JPH11253942A - Immersion type mobile membrane separation wastewater treatment apparatus - Google Patents

Abstract

PROBLEM TO BE SOLVED: To provide a noise-controlled immersion type mobile membrane separation wastewater treatment apparatus which can be transported as an integrated unit of the entire apparatus. SOLUTION: A reaction area 4 and a discharge area 5, which are separated by an partition wall 3, are formed in a tank body 2 in the form of a transportable unit, a membrane separator 7 in which a casing 8 is integrated with the tank body is immersed in the reaction area receiving raw water, plane membrane type membrane cartidges 9 are arranged in parallel in the vertical direction in the casing 8, a filtrate discharge system 12 in which the base end side communicates with the membrane filtrate channel of the membrane cartridge and the tip side communicates with the discharge area is installed, an air diffuser 11 is arranged below the membrane cartridge in the membrane separator 7, and an underwater blower 17 for supplying aeration air to the air diffuser 11 is immersed in the tank.

Description

DETAILED DESCRIPTION OF THE INVENTION

[0001]

The present invention relates to a small-scale water treatment facility for sewage and wastewater, and more particularly to a mobile immersion type membrane separation sewage treatment apparatus.

[0002]

2. Description of the Related Art Conventionally, as an example of biological treatment of sewage, wastewater or other treated water, there is a form shown in FIG. 6, in which incoming treated water 41 is received in an aeration tank 42, At 42, the water to be treated is continuously subjected to biological treatment while air is supplied from an air diffuser 43, and a mixed solution 44 in an aeration tank 42 is solid-liquid separated in a sedimentation tank 45.
5 is discharged out of the system through a discharge tank 47, and the sludge settled and separated in the settling tank 45 is returned to the aeration tank 42, thereby suppressing the outflow of the activated sludge to the outside of the system. 42 had increased the sludge concentration.

[0003]

In the event venues and construction sites, temporary toilets are installed for use by people.

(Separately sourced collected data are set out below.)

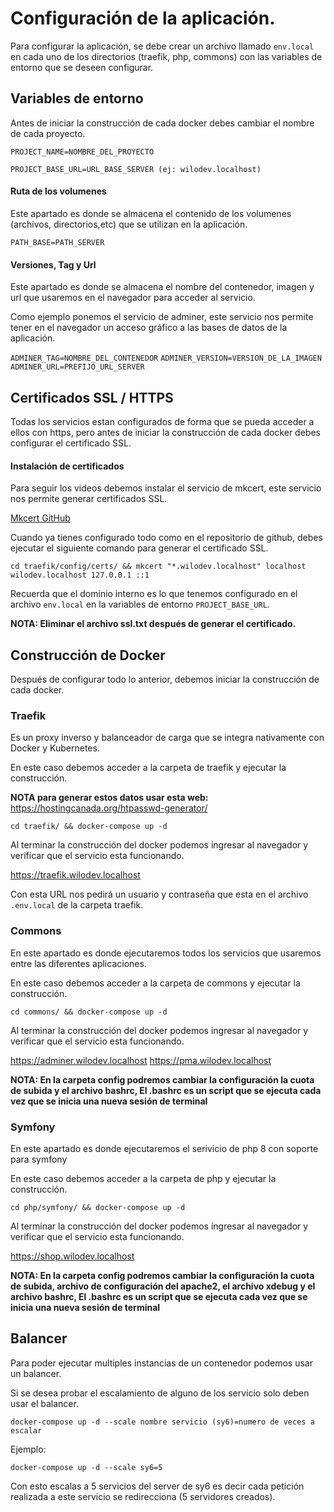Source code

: # Configuración de la aplicación.

Para configurar la aplicación, se debe crear un archivo llamado ``env.local`` en cada uno de los directorios (traefik, php, commons) con las variables de entorno que se deseen configurar.

## Variables de entorno

Antes de iniciar la construcción de cada docker debes cambiar el nombre de cada proyecto.

``PROJECT_NAME=NOMBRE_DEL_PROYECTO``

``PROJECT_BASE_URL=URL_BASE_SERVER (ej: wilodev.localhost)  ``

#### Ruta de los volumenes
Este apartado es donde se almacena el contenido de los volumenes (archivos, directorios,etc) que se utilizan en la aplicación.

``PATH_BASE=PATH_SERVER``

#### Versiones, Tag y Url
Este apartado es donde se almacena el nombre del contenedor, imagen y url que usaremos en el navegador para acceder al servicio.

Como ejemplo ponemos el servicio de adminer, este servicio nos permite tener en el navegador un acceso gráfico a las bases de datos de la aplicación.

``ADMINER_TAG=NOMBRE_DEL_CONTENEDOR``
``ADMINER_VERSION=VERSION_DE_LA_IMAGEN``
``ADMINER_URL=PREFIJO_URL_SERVER``

## Certificados SSL / HTTPS

Todas los servicios estan configurados de forma que se pueda acceder a ellos con https, pero antes de iniciar la construcción de cada docker debes configurar el certificado SSL.

#### Instalación de certificados
Para seguir los videos debemos instalar el servicio de mkcert, este servicio nos permite generar certificados SSL.

[Mkcert GitHub](https://github.com/FiloSottile/mkcert)

Cuando ya tienes configurado todo como en el repositorio de github, debes ejecutar el siguiente comando para generar el certificado SSL.

``cd traefik/config/certs/ && mkcert "*.wilodev.localhost" localhost wilodev.localhost 127.0.0.1 ::1``

Recuerda que el dominio interno es lo que tenemos configurado en el archivo  ``env.local`` en la variables de entorno ``PROJECT_BASE_URL``.

**NOTA: Eliminar el archivo ssl.txt después de generar el certificado.**

## Construcción de Docker

Después de configurar todo lo anterior, debemos iniciar la construcción de cada docker.

### Traefik

Es un proxy inverso y balanceador de carga que se integra nativamente con Docker y Kubernetes.

En este caso debemos acceder a la carpeta de traefik y ejecutar la construcción.

**NOTA para generar estos datos usar esta web:** <https://hostingcanada.org/htpasswd-generator/>

``cd traefik/ && docker-compose up -d``

Al terminar la construcción del docker podemos ingresar al navegador y verificar que el servicio esta funcionando.

<https://traefik.wilodev.localhost>

Con esta URL nos pedirá un usuario y contraseña que esta en el archivo ``.env.local`` de la carpeta traefik.

### Commons

En este apartado es donde ejecutaremos todos los servicios que usaremos entre las diferentes aplicaciones.

En este caso debemos acceder a la carpeta de commons y ejecutar la construcción.

``cd commons/ && docker-compose up -d``

Al terminar la construcción del docker podemos ingresar al navegador y verificar que el servicio esta funcionando.

<https://adminer.wilodev.localhost>
<https://pma.wilodev.localhost>

**NOTA: En la carpeta config podremos cambiar la configuración la cuota de subida y el archivo bashrc, El .bashrc es un script que se ejecuta cada vez que se inicia una nueva sesión de terminal**

### Symfony

En este apartado es donde ejecutaremos el serivicio de php 8 con soporte para symfony

En este caso debemos acceder a la carpeta de php y ejecutar la construcción.

``cd php/symfony/ && docker-compose up -d``

Al terminar la construcción del docker podemos ingresar al navegador y verificar que el servicio esta funcionando.

<https://shop.wilodev.localhost>

**NOTA: En la carpeta config podremos cambiar la configuración la cuota de subida, archivo de configuración del apache2, el archivo xdebug y el archivo bashrc, El .bashrc es un script que se ejecuta cada vez que se inicia una nueva sesión de terminal**

## Balancer

Para poder ejecutar multiples instancias de un contenedor podemos usar un balancer.

Si se desea probar el escalamiento de alguno de los servicio solo deben usar el balancer.

``docker-compose up -d --scale nombre servicio (sy6)=numero de veces a escalar``

Ejemplo:

``docker-compose up -d --scale sy6=5``

Con esto escalas a 5 servicios del server de sy6 es decir cada petición realizada a este servicio se redirecciona (5 servidores creados).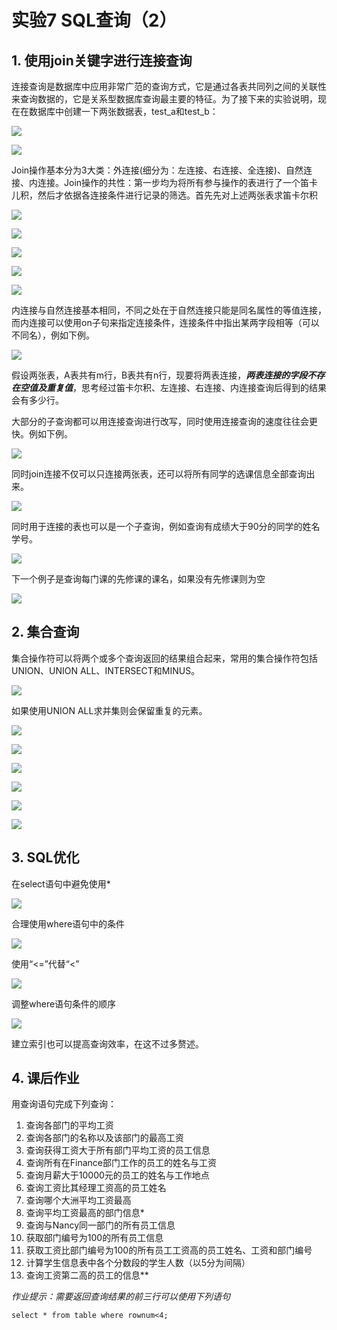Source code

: # 实验7 SQL查询（2）

## 1. 使用join关键字进行连接查询

连接查询是数据库中应用非常广范的查询方式，它是通过各表共同列之间的关联性来查询数据的，它是关系型数据库查询最主要的特征。为了接下来的实验说明，现在在数据库中创建一下两张数据表，test_a和test_b：

![](pic/1.png)

![](pic/2.png)

Join操作基本分为3大类：外连接(细分为：左连接、右连接、全连接)、自然连接、内连接。Join操作的共性：第一步均为将所有参与操作的表进行了一个笛卡儿积，然后才依据各连接条件进行记录的筛选。首先先对上述两张表求笛卡尔积

![](pic/3.png)

![](pic/4.png)

![](pic/5.png)

![](pic/6.png)

![](pic/7.png)


内连接与自然连接基本相同，不同之处在于自然连接只能是同名属性的等值连接，而内连接可以使用on子句来指定连接条件，连接条件中指出某两字段相等（可以不同名），例如下例。

![](pic/8.png)

假设两张表，A表共有m行，B表共有n行，现要将两表连接，***两表连接的字段不存在空值及重复值***，思考经过笛卡尔积、左连接、右连接、内连接查询后得到的结果会有多少行。

大部分的子查询都可以用连接查询进行改写，同时使用连接查询的速度往往会更快。例如下例。

![](pic/9.png)

同时join连接不仅可以只连接两张表，还可以将所有同学的选课信息全部查询出来。

![](pic/10.png)

同时用于连接的表也可以是一个子查询，例如查询有成绩大于90分的同学的姓名学号。

![](pic/11.png)

下一个例子是查询每门课的先修课的课名，如果没有先修课则为空

![](pic/12.png)

## 2. 集合查询

集合操作符可以将两个或多个查询返回的结果组合起来，常用的集合操作符包括UNION、UNION ALL、INTERSECT和MINUS。

![](pic/13.png)

如果使用UNION ALL求并集则会保留重复的元素。

![](pic/14.png)

![](pic/15.png)

![](pic/16.png)

![](pic/17.png)

![](pic/18.png)

![](pic/19.png)

## 3. SQL优化
在select语句中避免使用*

![](pic/20.png)

合理使用where语句中的条件

![](pic/21.png)

使用“<=”代替“<”

![](pic/22.png)

调整where语句条件的顺序

![](pic/23.png)

建立索引也可以提高查询效率，在这不过多赘述。

## 4. 课后作业

用查询语句完成下列查询：
1. 查询各部门的平均工资
2. 查询各部门的名称以及该部门的最高工资
3. 查询获得工资大于所有部门平均工资的员工信息
4. 查询所有在Finance部门工作的员工的姓名与工资
5. 查询月薪大于10000元的员工的姓名与工作地点
6. 查询工资比其经理工资高的员工姓名
7. 查询哪个大洲平均工资最高
8. 查询平均工资最高的部门信息*
9. 查询与Nancy同一部门的所有员工信息
10. 获取部门编号为100的所有员工信息
11. 获取工资比部门编号为100的所有员工工资高的员工姓名、工资和部门编号
12. 计算学生信息表中各个分数段的学生人数（以5分为间隔）
13. 查询工资第二高的员工的信息**

*作业提示：需要返回查询结果的前三行可以使用下列语句*

    select * from table where rownum<4;

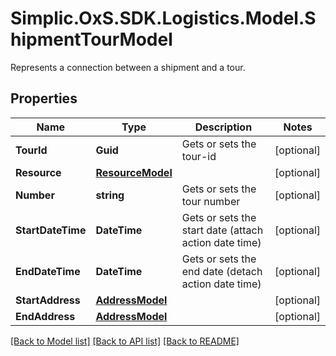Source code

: # Simplic.OxS.SDK.Logistics.Model.ShipmentTourModel
Represents a connection between a shipment and a tour.

## Properties

Name | Type | Description | Notes
------------ | ------------- | ------------- | -------------
**TourId** | **Guid** | Gets or sets the tour-id | [optional] 
**Resource** | [**ResourceModel**](ResourceModel.md) |  | [optional] 
**Number** | **string** | Gets or sets the tour number | [optional] 
**StartDateTime** | **DateTime** | Gets or sets the start date (attach action date time) | [optional] 
**EndDateTime** | **DateTime** | Gets or sets the end date (detach action date time) | [optional] 
**StartAddress** | [**AddressModel**](AddressModel.md) |  | [optional] 
**EndAddress** | [**AddressModel**](AddressModel.md) |  | [optional] 

[[Back to Model list]](../README.md#documentation-for-models) [[Back to API list]](../README.md#documentation-for-api-endpoints) [[Back to README]](../README.md)

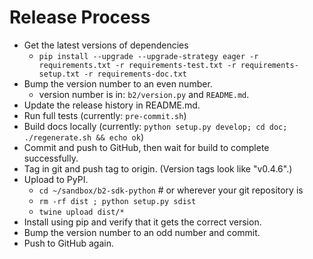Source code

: # Release Process

- Get the latest versions of dependencies
  - `pip install --upgrade --upgrade-strategy eager -r requirements.txt -r requirements-test.txt -r requirements-setup.txt -r requirements-doc.txt`
- Bump the version number to an even number.
  - version number is in: `b2/version.py` and `README.md`.
- Update the release history in README.md.
- Run full tests (currently: `pre-commit.sh`)
- Build docs locally (currently: `python setup.py develop; cd doc; ./regenerate.sh && echo ok`)
- Commit and push to GitHub, then wait for build to complete successfully.
- Tag in git and push tag to origin.  (Version tags look like "v0.4.6".)
- Upload to PyPI.
  - `cd ~/sandbox/b2-sdk-python`    # or wherever your git repository is
  - `rm -rf dist ; python setup.py sdist`
  - `twine upload dist/*`
- Install using pip and verify that it gets the correct version.
- Bump the version number to an odd number and commit.
- Push to GitHub again.
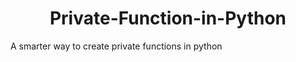<h1 align="center">Private-Function-in-Python</h1>
A smarter way to create private functions in python
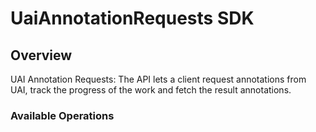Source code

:# UaiAnnotationRequests SDK

## Overview

UAI Annotation Requests: The API lets a client request annotations from UAI, track the progress of the work and fetch the result annotations.

### Available Operations
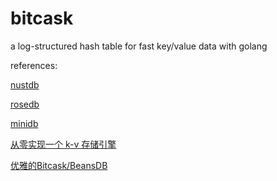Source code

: # bitcask
a log-structured hash table for fast key/value data with golang

references:

[nustdb](github.com/xujiajun/nutsdb)

[rosedb](https://github.com/flower-corp/rosedb)


[minidb](git@github.com:flower-corp/minidb.git)

[从零实现一个 k-v 存储引擎](https://mp.weixin.qq.com/s/s8s6VtqwdyjthR6EtuhnUA)

[优雅的Bitcask/BeansDB](https://zhuanlan.zhihu.com/p/53682577)

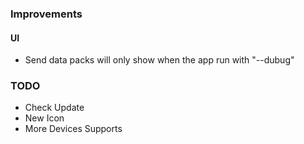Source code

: ### Improvements
#### UI
- Send data packs will only show when the app run with "--dubug"
 ### TODO
- Check Update
- New Icon
- More Devices Supports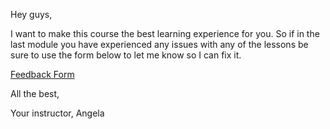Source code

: <p>Hey guys,</p><p>I want to make this course the best learning experience for you. So if in the last module you have experienced any issues with any of the lessons be sure to use the form below to let me know so I can fix it. </p><p><a href="https://airtable.com/shrKzuEx3Wds2Ih67?prefill_Module=Section%202:%20Setup%20and%20Installation" rel="noopener noreferrer" target="_blank">Feedback Form</a></p><p>All the best,</p><p>Your instructor, Angela</p>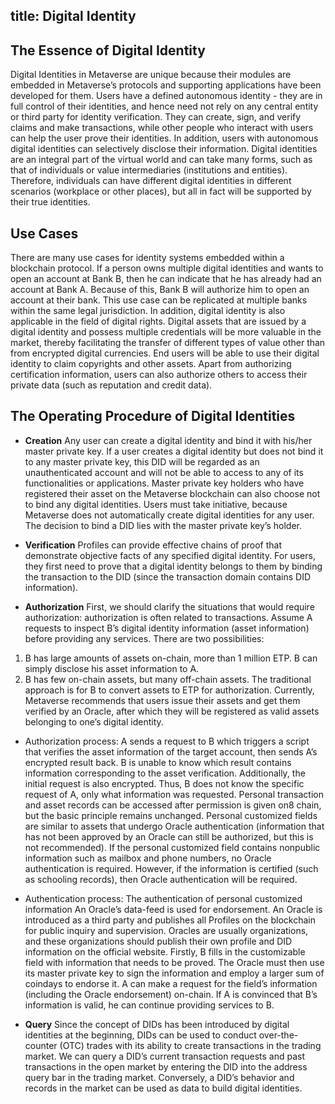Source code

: title: Digital Identity
---

## The Essence of Digital Identity
  Digital Identities in Metaverse are unique because their modules are embedded in Metaverse’s protocols and supporting applications have been developed for them. Users have a defined autonomous identity - they are in full control of their identities, and hence need not rely on any central entity or third party for identity verification. They can create, sign, and verify claims and make transactions, while other people who interact with users can help the user prove their identities. In addition, users with autonomous digital identities can selectively
disclose their information.
  Digital identities are an integral part of the virtual world and can take many forms, such as that of individuals or value intermediaries (institutions and entities).  Therefore, individuals can have different digital identities in different scenarios (workplace or other places), but all in fact will be supported by their true identities.

## Use Cases

  There are many use cases for identity systems embedded within a blockchain
protocol.
  If a person owns multiple digital identities and wants to open an account at Bank B, then he can indicate that he has already had an account at Bank A. Because of this, Bank B will authorize him to open an account at their bank. This use case can be replicated at multiple banks within the same legal jurisdiction.  In addition, digital identity is also applicable in the field of digital rights. Digital assets that are issued by a digital identity and possess multiple credentials will be more valuable in the market, thereby facilitating the transfer of different types of value other than from encrypted digital currencies. End users will be able to use their digital identity to claim copyrights and other assets. Apart from authorizing certification information, users can also authorize others to access their private data (such as reputation and credit data).

## The Operating Procedure of Digital Identities

* **Creation**
  Any user can create a digital identity and bind it with his/her master private key.  If a user creates a digital identity but does not bind it to any master private key, this DID will be regarded as an unauthenticated account and will not be able to access to any of its functionalities or applications.  Master private key holders who have registered their asset on the Metaverse blockchain can also choose not to bind any digital identities. Users must take initiative, because Metaverse does not automatically create digital identities for any user. The decision to bind a DID lies with the master private key’s holder.

* **Verification**
  Profiles can provide effective chains of proof that demonstrate objective facts of any specified digital identity. For users, they first need to prove that a digital identity belongs to them by binding the transaction to the DID (since the transaction domain contains DID information).

* **Authorization**
  First, we should clarify the situations that would require authorization: authorization is often related to transactions. Assume A requests to inspect B’s digital identity information (asset information) before providing any services.  There are two possibilities:
1. B has large amounts of assets on-chain, more than 1 million ETP. B can simply disclose his asset information to A.
2. B has few on-chain assets, but many off-chain assets. The traditional approach is for B to convert assets to ETP for authorization. Currently, Metaverse recommends that users issue their assets and get them verified by an Oracle, after which they will be registered as valid assets belonging to one’s digital identity.

- Authorization process:
  A sends a request to B which triggers a script that verifies the asset information of the target account, then sends A’s encrypted result back. B is unable to know which result contains information corresponding to the asset verification.  Additionally, the initial request is also encrypted. Thus, B does not know the specific request of A, only what information was requested. Personal transaction and asset records can be accessed after permission is given on8 chain, but the basic principle remains unchanged.  Personal customized fields are similar to assets that undergo Oracle authentication (information that has not been approved by an Oracle can still be authorized, but this is not recommended).  If the personal customized field contains nonpublic information such as mailbox and phone numbers, no Oracle authentication is required. However, if the information is certified (such as schooling records), then Oracle authentication
will be required.

- Authentication process:
  The authentication of personal customized information An Oracle’s data-feed is used for endorsement. An Oracle is introduced as a third party and publishes all Profiles on the blockchain for public inquiry and supervision. Oracles are usually organizations, and these organizations should publish their own profile and DID information on the official website.  Firstly, B fills in the customizable field with information that needs to be proved.  The Oracle must then use its master private key to sign the information and employ a larger sum of coindays to endorse it.  A can make a request for the field’s information (including the Oracle endorsement) on-chain. If A is convinced that B’s information is valid, he can continue providing services to B.

* **Query**
  Since the concept of DIDs has been introduced by digital identities at the beginning, DIDs can be used to conduct over-the-counter (OTC) trades with its ability to create transactions in the trading market.  We can query a DID’s current transaction requests and past transactions in the open market by entering the DID into the address query bar in the trading market. Conversely, a DID’s behavior and records in the market can be used as data to build digital identities.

However, as the size of the event venues and construction sites increases, the number of employees and the frequency of use will increase. Becomes large,
It is difficult to deal with temporary toilets due to the limited number of installations, and if the collection of waste is delayed, unsanitary situations will appear. For this reason, small-scale water treatment facilities are installed at large event venues and construction sites to respond to them.

However, as described above, when the activated sludge is separated by gravity sedimentation in the sedimentation tank 45, it is difficult to maintain the microorganism concentration in the aeration tank 42 at a high concentration due to the low separation efficiency. Therefore, the residence time of the water 41 to be treated in the aeration tank 42 is required to be long, and the tank capacity of the aeration tank 42 is increased. The tank capacity increases.

[0005] For this reason, the aeration tank and the sedimentation tank cannot be configured as an integral unit that can be transported, and when installed at an event site or a construction site, the equipment is divided into a plurality of units and carried in. Later, it is necessary to assemble it locally, and it is made of fiber reinforced plastic (FRP) or concrete (RC). In addition, water treatment facilities intended for short-term use often omit sheds such as machine rooms where auxiliary equipment such as pumps and blowers are arranged,
Noise countermeasures such as those generated by pumps and blowers have been an issue.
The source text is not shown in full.